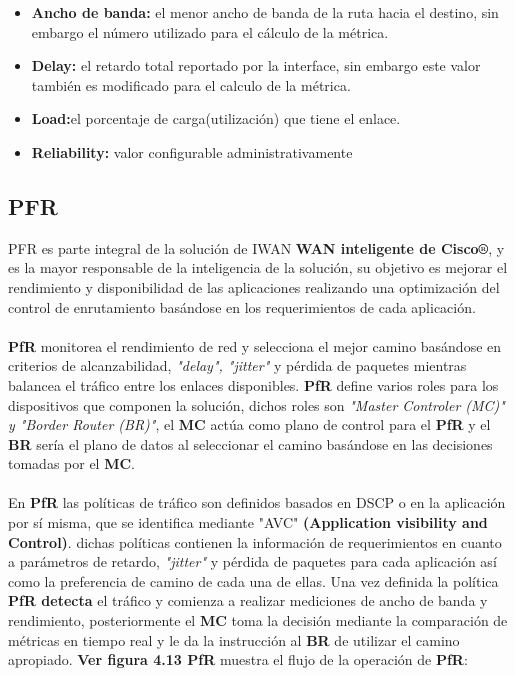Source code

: \begin{itemize}
\item\textbf{Ancho de banda:} el menor ancho de banda de la ruta hacia el destino, sin embargo el número utilizado para el cálculo de la métrica.
\item\textbf{Delay:} el retardo total reportado por la interface, sin embargo este valor también es modificado para el calculo de la métrica.
\item\textbf{Load:}el porcentaje de carga(utilización) que tiene el enlace.
\item\textbf{Reliability:} valor configurable administrativamente
\end{itemize}


\subsection{PFR}
\label{sec:PFR}

PFR es parte integral de la solución de IWAN \textbf{WAN inteligente de Cisco®}, y es la mayor responsable de la inteligencia de la solución, su objetivo es mejorar el rendimiento y disponibilidad de las aplicaciones realizando una optimización del control de enrutamiento basándose en los requerimientos de cada aplicación. 
\\
\\
\textbf{PfR} monitorea el rendimiento de red y selecciona el mejor camino basándose en criterios de alcanzabilidad, \textit{"delay", "jitter"} y pérdida de paquetes mientras balancea el tráfico entre los enlaces disponibles.
\textbf{PfR} define varios roles para los dispositivos que componen la solución, dichos roles son \textit{"Master Controler (MC)" y "Border Router (BR)"}, el \textbf{MC} actúa como plano de control para el \textbf{PfR} y el \textbf{BR} sería el plano de datos al seleccionar el camino basándose en las decisiones tomadas por el \textbf{MC}.
\\
\\
En \textbf{PfR} las políticas de tráfico son definidos basados en DSCP o en la aplicación por sí misma, que se identifica mediante "AVC" \textbf{(Application visibility and Control)}. dichas políticas contienen la información de requerimientos en cuanto a parámetros de retardo, \textit{"jitter"} y pérdida de paquetes para cada aplicación así como la preferencia de camino de cada una de ellas. Una vez definida la política \textbf{PfR detecta} el tráfico y comienza a realizar mediciones de ancho de banda y rendimiento, posteriormente el \textbf{MC} toma la decisión mediante la comparación de métricas en tiempo real y le da la instrucción al \textbf{BR} de utilizar el camino apropiado. \textbf{Ver figura 4.13 PfR} muestra el flujo de la operación de \textbf{PfR}:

Assignment:
These entries are to be printed again word for word, except for the pictures.

Answer space:
Source code

: \begin{itemize}
\item\textbf{Ancho de banda:} el menor ancho de banda de la ruta hacia el destino, sin embargo el número utilizado para el cálculo de la métrica.
\item\textbf{Delay:} el retardo total reportado por la interface, sin embargo este valor también es modificado para el calculo de la métrica.
\item\textbf{Load:}el porcentaje de carga(utilización) que tiene el enlace.
\item\textbf{Reliability:} valor configurable administrativamente
\end{itemize}


\subsection{PFR}
\label{sec:PFR}

PFR es parte integral de la solución de IWAN \textbf{WAN inteligente de Cisco®}, y es la mayor responsable de la inteligencia de la solución, su objetivo es mejorar el rendimiento y disponibilidad de las aplicaciones realizando una optimización del control de enrutamiento basándose en los requerimientos de cada aplicación. 
\\
\\
\textbf{PfR} monitorea el rendimiento de red y selecciona el mejor camino basándose en criterios de alcanzabilidad, \textit{"delay", "jitter"} y pérdida de paquetes mientras balancea el tráfico entre los enlaces disponibles.
\textbf{PfR} define varios roles para los dispositivos que componen la solución, dichos roles son \textit{"Master Controler (MC)" y "Border Router (BR)"}, el \textbf{MC} actúa como plano de control para el \textbf{PfR} y el \textbf{BR} sería el plano de datos al seleccionar el camino basándose en las decisiones tomadas por el \textbf{MC}.
\\
\\
En \textbf{PfR} las políticas de tráfico son definidos basados en DSCP o en la aplicación por sí misma, que se identifica mediante "AVC" \textbf{(Application visibility and Control)}. dichas políticas contienen la información de requerimientos en cuanto a parámetros de retardo, \textit{"jitter"} y pérdida de paquetes para cada aplicación así como la preferencia de camino de cada una de ellas. Una vez definida la política \textbf{PfR detecta} el tráfico y comienza a realizar mediciones de ancho de banda y rendimiento, posteriormente el \textbf{MC} toma la decisión mediante la comparación de métricas en tiempo real y le da la instrucción al \textbf{BR} de utilizar el camino apropiado. \textbf{Ver figura 4.13 PfR} muestra el flujo de la operación de \textbf{PfR}:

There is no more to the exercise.